The Well Went Dry
I awoke with the poison eating me whole
Light shed on the subject of life or death
Trivial said the shrinking voice in my head
It tastes the same with every single breath
The well went dry but I have wine
To carry these ghosts through out the night
Diamond rings and companions for knives
And all I have to show is this microphone
Not compatible with that puzzle called love
So I hold my breath until my heartbeat slows
The well went dry but I have wine
To carry these ghosts through out the night
The well went dry with every single try
To carry me back home one more time
Courage is looking back
Finding fact in so much fiction
Running off the tracks
Nightmare complexion
I sleep while the poison eats me whole
Daniel Jaffke
Daniel Jaffke
9/18.1983 - 1/31/2014
Close My Eyes
If I fell asleep
To the sound and the feeling
Of pins and needles
If I’m still able
Just close my eyes
If I fell so deep
Into the shadows you create
Just close my eyes
No time for hellos
Just say good bye
If I awake
And times have changed
I’d still lose what’s gone today
Get in while I still try
And If I’m able
In our space and our time
Just close my eyes
No time for hellos
Just say goodbye
Daniel Jaffke
9/18/1983 - 1/31/2014
This Hook Is For You
I can’t write a song that anyone would like
Cause im so self absorbed in this pitiful life
The meaning of the lyrics I always seem to write
Can’t keep people dancing through out the night
This hook is for you
This is not for me
This look is my proof
Open your eyes to see
No I’m not a super hero with words of flame
Or a leader of nations with a famous name
My point of view is skewed and full of shame
With a fortune of shattered mirrors I claim
This hook is for you
Forget about me
This is your proof
For you to finally see
That just maybe what I have
Is worth a thousand words
Deeper than blood and bone
Deeper than what has been shown
I can’t write something I will eventually forget
Sing a thousand words just to end in regret
This hook is for you
This is not for me
This look is my proof
Open your eyes to see
This hook is for you
Forget about me
This is your proof
For you to finally see
Me.
Equal Love
Is Hard To Come By, Embrace It
By Daniel Jaffke 3/2013
Today is a good day to talk about all the failures and successions in today’s relationships.
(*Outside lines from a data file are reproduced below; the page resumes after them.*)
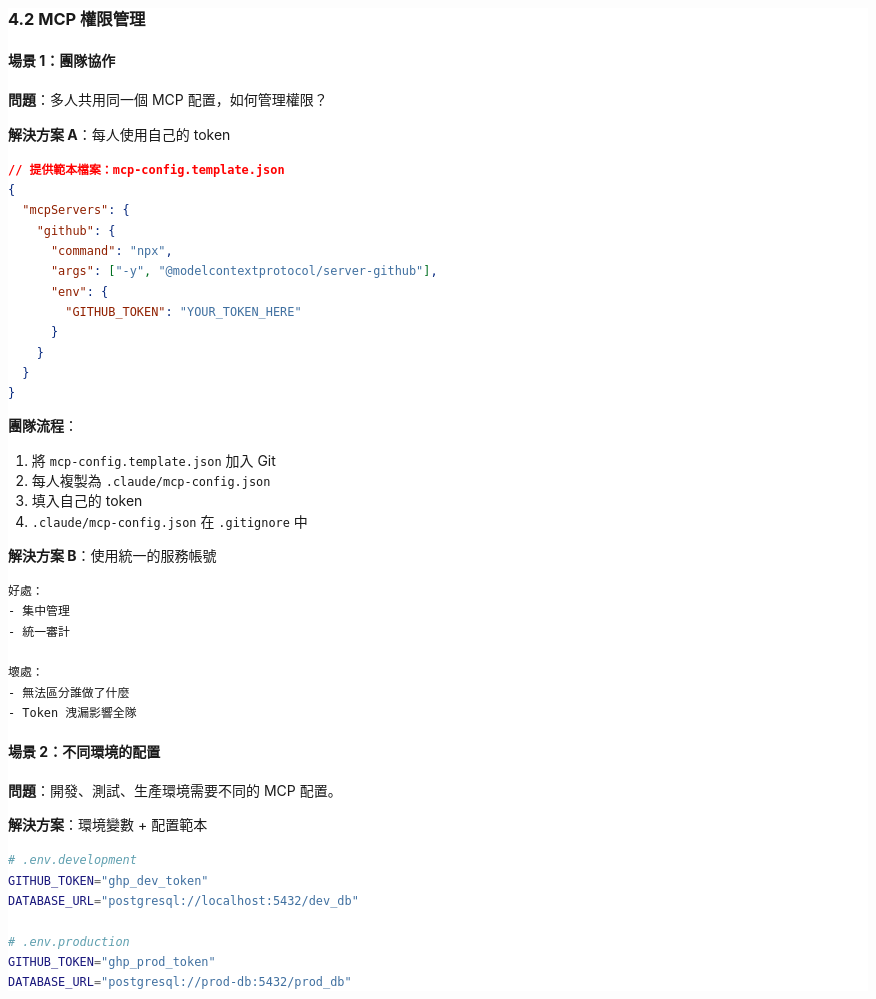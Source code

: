 
### 4.2 MCP 權限管理

#### 場景 1：團隊協作

**問題**：多人共用同一個 MCP 配置，如何管理權限？

**解決方案 A**：每人使用自己的 token
```json
// 提供範本檔案：mcp-config.template.json
{
  "mcpServers": {
    "github": {
      "command": "npx",
      "args": ["-y", "@modelcontextprotocol/server-github"],
      "env": {
        "GITHUB_TOKEN": "YOUR_TOKEN_HERE"
      }
    }
  }
}
```

**團隊流程**：
1. 將 `mcp-config.template.json` 加入 Git
2. 每人複製為 `.claude/mcp-config.json`
3. 填入自己的 token
4. `.claude/mcp-config.json` 在 `.gitignore` 中

**解決方案 B**：使用統一的服務帳號
```
好處：
- 集中管理
- 統一審計

壞處：
- 無法區分誰做了什麼
- Token 洩漏影響全隊
```

#### 場景 2：不同環境的配置

**問題**：開發、測試、生產環境需要不同的 MCP 配置。

**解決方案**：環境變數 + 配置範本

```bash
# .env.development
GITHUB_TOKEN="ghp_dev_token"
DATABASE_URL="postgresql://localhost:5432/dev_db"

# .env.production
GITHUB_TOKEN="ghp_prod_token"
DATABASE_URL="postgresql://prod-db:5432/prod_db"
```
While people fight for the subject of equal rights, while I try to lick my deep wounds, and into the spring we descend upon a new reason we try and feel alive. The graces of our beliefs and traditions strain on the limbs of love. Some want the absence of emotion and call it reality, others want the best of both worlds while a constant struggle to understand our better halves.
Miss-communication seems to always unveil its ugly head near the end of every relationship. Our relationship with our lovers, our fellowship within our nation, and the war within ourselves all have the same scars. Isn’t every relationship the same? If it works, is it because it was “meant to be” or because “we worked at it”? If beliefs brings us together, why are we so torn from the center? If we don’t love each other then we are living a lie. We would save each other from near death, not because of money or enjoyment, but because of love. So when a social union or legal contract between people that establishes rights and obligations between them, but not bound to the confides of another’s religion or belief, then what is the argument? Could I ever marry someone of another religion? Maybe, but I wouldn’t let their religion get in the way of how I feel about them.
In my case, time has always been a factor of how my relationships falter. I wouldn’t say that every relationship that has ended was a failure, because I have learned from them. I would want something at a certain time and the other person doesn’t feel the same. The moments that teach me who I am also shape me into a stronger individual, but there is a war within that still rages. I wish to control my environment, and I lack the self control to do it in a way that makes everyone happy, or maybe I haven’t found someone who feels the same about their environment. Regardless of environment, we all have wars we fight within ourselves. Just because I don’t know where to take my love, doesn’t make me any less wise to the subject of love.
I hope everyone understands the issue with history. History writes itself. I hope everyone is able to live without regret and feel what needs to be felt in order for love to shine its light into your heart today. Think of someone who eases your mind, and let them know they are in your thoughts, because that could stop the inner war if but only for a day.
Photo from Daniel's On This Day page for 8/22/2013
Facebook post from Daniel's On This Day page
Interview tomorrow for papa johns at 5pm. I'm done with machining. I'd rather spend my time in school.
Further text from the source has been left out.